**Prompt**
Your answer should be the lines of the data below that contain "bong".

***

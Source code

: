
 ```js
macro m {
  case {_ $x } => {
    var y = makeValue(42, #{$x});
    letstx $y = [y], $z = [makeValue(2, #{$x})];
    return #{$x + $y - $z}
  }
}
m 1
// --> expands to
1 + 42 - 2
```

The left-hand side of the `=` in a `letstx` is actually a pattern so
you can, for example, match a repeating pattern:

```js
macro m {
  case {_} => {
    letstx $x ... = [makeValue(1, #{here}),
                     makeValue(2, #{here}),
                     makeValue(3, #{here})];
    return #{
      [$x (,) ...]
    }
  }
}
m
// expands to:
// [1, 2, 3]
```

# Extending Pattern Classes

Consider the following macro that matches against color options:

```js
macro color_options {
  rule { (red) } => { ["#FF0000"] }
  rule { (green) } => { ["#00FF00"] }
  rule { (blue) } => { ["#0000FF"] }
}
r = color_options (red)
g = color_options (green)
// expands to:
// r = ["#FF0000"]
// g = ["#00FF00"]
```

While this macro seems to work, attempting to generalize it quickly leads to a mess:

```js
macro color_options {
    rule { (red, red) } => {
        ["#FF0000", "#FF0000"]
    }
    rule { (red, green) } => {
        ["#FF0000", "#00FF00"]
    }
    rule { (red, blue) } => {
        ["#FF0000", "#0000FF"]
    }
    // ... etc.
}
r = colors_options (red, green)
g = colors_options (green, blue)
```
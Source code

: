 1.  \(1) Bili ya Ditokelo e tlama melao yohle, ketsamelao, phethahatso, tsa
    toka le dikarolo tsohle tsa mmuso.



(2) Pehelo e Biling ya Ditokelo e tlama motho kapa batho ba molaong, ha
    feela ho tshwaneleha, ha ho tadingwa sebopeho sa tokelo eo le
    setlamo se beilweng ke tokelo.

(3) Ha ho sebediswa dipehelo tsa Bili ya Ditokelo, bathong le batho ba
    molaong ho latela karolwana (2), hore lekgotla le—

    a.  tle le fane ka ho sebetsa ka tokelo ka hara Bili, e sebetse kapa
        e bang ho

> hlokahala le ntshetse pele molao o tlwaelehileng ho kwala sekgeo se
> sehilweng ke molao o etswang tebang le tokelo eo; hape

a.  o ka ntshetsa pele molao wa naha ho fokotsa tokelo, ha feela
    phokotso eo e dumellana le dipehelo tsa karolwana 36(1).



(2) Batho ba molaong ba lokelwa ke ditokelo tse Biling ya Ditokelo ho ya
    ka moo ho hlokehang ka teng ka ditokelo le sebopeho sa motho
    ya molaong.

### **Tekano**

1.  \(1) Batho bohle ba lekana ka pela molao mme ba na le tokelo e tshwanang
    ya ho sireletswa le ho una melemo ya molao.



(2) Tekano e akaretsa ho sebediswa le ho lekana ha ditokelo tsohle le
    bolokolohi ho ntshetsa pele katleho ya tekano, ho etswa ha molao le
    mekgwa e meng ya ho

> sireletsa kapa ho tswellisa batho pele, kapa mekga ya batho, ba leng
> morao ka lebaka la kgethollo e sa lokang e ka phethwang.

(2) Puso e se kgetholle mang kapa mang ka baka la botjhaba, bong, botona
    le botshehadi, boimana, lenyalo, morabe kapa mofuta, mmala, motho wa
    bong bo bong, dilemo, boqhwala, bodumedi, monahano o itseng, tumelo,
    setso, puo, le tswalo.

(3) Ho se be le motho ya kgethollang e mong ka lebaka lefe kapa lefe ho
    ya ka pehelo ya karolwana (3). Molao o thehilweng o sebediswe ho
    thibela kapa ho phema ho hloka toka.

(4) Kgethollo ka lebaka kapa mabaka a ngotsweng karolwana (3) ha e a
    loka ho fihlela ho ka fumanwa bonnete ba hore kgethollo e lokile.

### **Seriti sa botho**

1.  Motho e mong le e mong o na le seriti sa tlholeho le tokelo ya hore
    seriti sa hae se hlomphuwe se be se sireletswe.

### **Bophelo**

***

**Task output**
(2) Puso e se kgetholle mang kapa mang ka baka la botjhaba, bong, botona
    bong bo bong, dilemo, boqhwala, bodumedi, monahano o itseng, tumelo,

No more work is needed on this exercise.